Eligibility criteria

• Inclusion Criteria:
• • Histological or cytological proof of epithelial ovarian cancer, and proven p53 mutated pathway by PCR/Sequencing. IHC will also be performed. In the additional safety and efficacy cohort also inclusion of NSCLC, SCLC, cervical and endometrial cancer (only ovarian cancer cohort is pursued)
• • Measurable disease on a CT-scan or elevated Cancer Antigen (CA)-125 levels that can be monitored.
• • Patients previously received standard 1st line platinum therapy (combined with paclitaxel) for epithelial ovarian cancer, and showed recurrence on or within 3 months of this treatment (relapse within 6 months in the additional safety and efficacy cohort)
• • Able and willing to voluntarily give written informed consent.
• • Able and willing to undergo blood sampling for pharmacokinetics and pharmacodynamics.
• • Life expectancy ≥ 3 months allowing adequate follow up of toxicity evaluation and anti-tumor activity.
• * Minimal acceptable safety laboratory values:
• • Absolute neutrophil count (ANC) of ≥ 1.5 x 109 /L (or 1500/m3).
• • Platelet count of ≥ 100 x 109 /L (or 100,000/mm3).
• • Hemoglobin ≥ 5.6 mmol/L (or 9.1 g/dl).
• • Hepatic function as defined by serum bilirubin ≤ 1.5 x ULN, ALAT and ASAT ≤ 2.5 x ULN, or ALAT and ASAT ≥ 5x ULN in case of liver metastases.
• • Renal function as defined by serum creatinine ≥ 1.5 x ULN or creatinine clearance ≥ 60 ml/min for patients with creatinine levels ≥ 1.5 x ULN (by Cockcroft-Gault formula).
• • WHO performance status of ≤ 2 on the Eastern Cooperative Oncology Group (ECOG) Performance Scale.
• • No radio- or chemotherapy within the last 4 weeks prior to study entry (palliative limited radiation for pain reduction is allowed)
• • Able and willing to swallow oral medication.
• • Able and willing to receive iv medication.
• • Negative pregnancy test (urine/serum) for female patients with childbearing potential.
• Exclusion Criteria:
• • Symptomatic cerebral or leptomeningeal metastases.
• • Current participation or previous participation in a study with an investigational compound, or chemo- and/or radiotherapy within 28 days of receiving first dose of study medication. (Palliative limited radiation for pain reduction is allowed only between day 8 and day 21 of the study, and allowed to a limited area to palliate pain.
• • No prior radiation therapy to more than 30% of the bone marrow and patient must have recovered for at least 3 weeks from the hematologic toxicity of prior radiotherapy.
• • More than 1 prior cytotoxic chemotherapy regimen in initial trial. In the additional safety and efficacy cohort: more than 2 prior cytotoxic chemotherapy regimens.
• • Prior stem cell or bone marrow transplant.
• • Unresolved (\> grade 1) toxicities of previous chemotherapy, excluding alopecia.
• • Known hypersensitivity to the components of the combination study therapy or its analogs.

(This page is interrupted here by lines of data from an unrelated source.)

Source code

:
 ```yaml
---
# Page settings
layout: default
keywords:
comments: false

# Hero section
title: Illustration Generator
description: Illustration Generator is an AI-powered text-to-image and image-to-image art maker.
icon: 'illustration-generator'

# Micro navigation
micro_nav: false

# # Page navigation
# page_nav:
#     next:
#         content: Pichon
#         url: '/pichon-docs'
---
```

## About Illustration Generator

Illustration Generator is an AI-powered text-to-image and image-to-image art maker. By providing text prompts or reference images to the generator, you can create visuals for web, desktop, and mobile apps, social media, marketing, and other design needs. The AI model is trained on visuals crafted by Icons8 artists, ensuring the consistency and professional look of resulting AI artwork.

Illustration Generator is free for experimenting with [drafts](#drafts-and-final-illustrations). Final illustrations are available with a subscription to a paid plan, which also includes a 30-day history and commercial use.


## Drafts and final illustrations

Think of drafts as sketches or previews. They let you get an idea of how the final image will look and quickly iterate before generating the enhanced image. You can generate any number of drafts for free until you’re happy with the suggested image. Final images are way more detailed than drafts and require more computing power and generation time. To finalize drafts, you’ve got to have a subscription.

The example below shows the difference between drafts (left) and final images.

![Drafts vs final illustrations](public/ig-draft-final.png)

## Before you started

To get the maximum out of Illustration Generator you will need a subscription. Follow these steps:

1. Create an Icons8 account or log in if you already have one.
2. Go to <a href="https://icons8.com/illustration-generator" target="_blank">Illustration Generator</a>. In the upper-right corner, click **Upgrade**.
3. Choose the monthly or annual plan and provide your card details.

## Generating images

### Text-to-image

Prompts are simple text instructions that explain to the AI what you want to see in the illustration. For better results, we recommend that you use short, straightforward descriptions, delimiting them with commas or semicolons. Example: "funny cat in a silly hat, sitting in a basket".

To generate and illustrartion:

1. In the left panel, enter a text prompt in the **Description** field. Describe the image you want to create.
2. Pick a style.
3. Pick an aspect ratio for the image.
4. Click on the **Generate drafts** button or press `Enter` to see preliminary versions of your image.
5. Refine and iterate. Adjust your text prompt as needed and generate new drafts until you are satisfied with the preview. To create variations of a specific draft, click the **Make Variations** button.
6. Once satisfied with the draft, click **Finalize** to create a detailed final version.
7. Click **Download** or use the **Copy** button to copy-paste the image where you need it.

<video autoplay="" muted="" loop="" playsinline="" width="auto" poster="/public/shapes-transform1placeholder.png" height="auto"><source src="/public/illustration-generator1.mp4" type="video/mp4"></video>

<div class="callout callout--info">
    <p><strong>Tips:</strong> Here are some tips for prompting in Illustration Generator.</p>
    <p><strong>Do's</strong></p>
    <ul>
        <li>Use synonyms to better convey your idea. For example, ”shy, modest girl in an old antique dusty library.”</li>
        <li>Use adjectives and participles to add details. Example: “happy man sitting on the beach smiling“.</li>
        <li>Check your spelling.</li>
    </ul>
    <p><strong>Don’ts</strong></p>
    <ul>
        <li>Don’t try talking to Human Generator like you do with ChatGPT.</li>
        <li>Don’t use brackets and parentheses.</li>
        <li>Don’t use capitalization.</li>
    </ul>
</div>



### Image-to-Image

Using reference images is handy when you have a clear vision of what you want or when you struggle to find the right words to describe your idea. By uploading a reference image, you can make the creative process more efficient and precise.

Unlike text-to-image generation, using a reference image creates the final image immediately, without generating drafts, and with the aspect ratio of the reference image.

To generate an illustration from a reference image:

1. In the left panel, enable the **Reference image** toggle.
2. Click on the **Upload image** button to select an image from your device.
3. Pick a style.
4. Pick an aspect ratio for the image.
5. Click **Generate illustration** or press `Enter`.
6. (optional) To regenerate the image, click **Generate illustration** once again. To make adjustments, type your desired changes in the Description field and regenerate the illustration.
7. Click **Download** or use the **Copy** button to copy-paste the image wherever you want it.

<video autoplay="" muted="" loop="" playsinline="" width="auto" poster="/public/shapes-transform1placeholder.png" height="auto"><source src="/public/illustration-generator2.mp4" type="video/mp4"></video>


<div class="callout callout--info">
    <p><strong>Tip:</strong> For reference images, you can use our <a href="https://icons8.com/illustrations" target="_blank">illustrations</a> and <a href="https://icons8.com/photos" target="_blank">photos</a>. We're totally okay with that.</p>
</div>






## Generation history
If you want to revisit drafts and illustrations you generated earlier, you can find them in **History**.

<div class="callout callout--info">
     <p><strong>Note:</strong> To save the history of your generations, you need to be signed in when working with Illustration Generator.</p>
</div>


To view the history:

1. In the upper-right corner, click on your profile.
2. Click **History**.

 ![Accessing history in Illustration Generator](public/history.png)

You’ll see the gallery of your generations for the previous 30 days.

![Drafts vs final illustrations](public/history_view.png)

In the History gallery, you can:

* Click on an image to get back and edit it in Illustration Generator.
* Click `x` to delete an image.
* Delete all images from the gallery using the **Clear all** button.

• • Patient has had prescription or non-prescription drugs or other products known to be metabolized by CYP3A4, or to inhibit or induce CYP3A4 that cannot be discontinued prior to Day 1 of dosing and withheld throughout the study until 2 days after the last dose of study medication
• • Bowel obstructions or motility disorders that may negatively affect oral drug absorption.
• • Patients with known alcoholism, drug addiction and/or a history of psychotic disorders who are not suitable for adequate follow up.
• • Women who are pregnant or breast feeding.
• • Fertile women who do not agree to use a reliable contraceptive method throughout the study.
• • Uncontrolled infectious disease or known Human Immunodeficiency Virus HIV-1 or HIV-2 type patients.
• • Patients with a known history of hepatitis B or C.
• • Neurological disease that may render a patient at increased risk for peripheral or central neurotoxicity.
• • Clinical history suggestive for Li Fraumeni syndrome.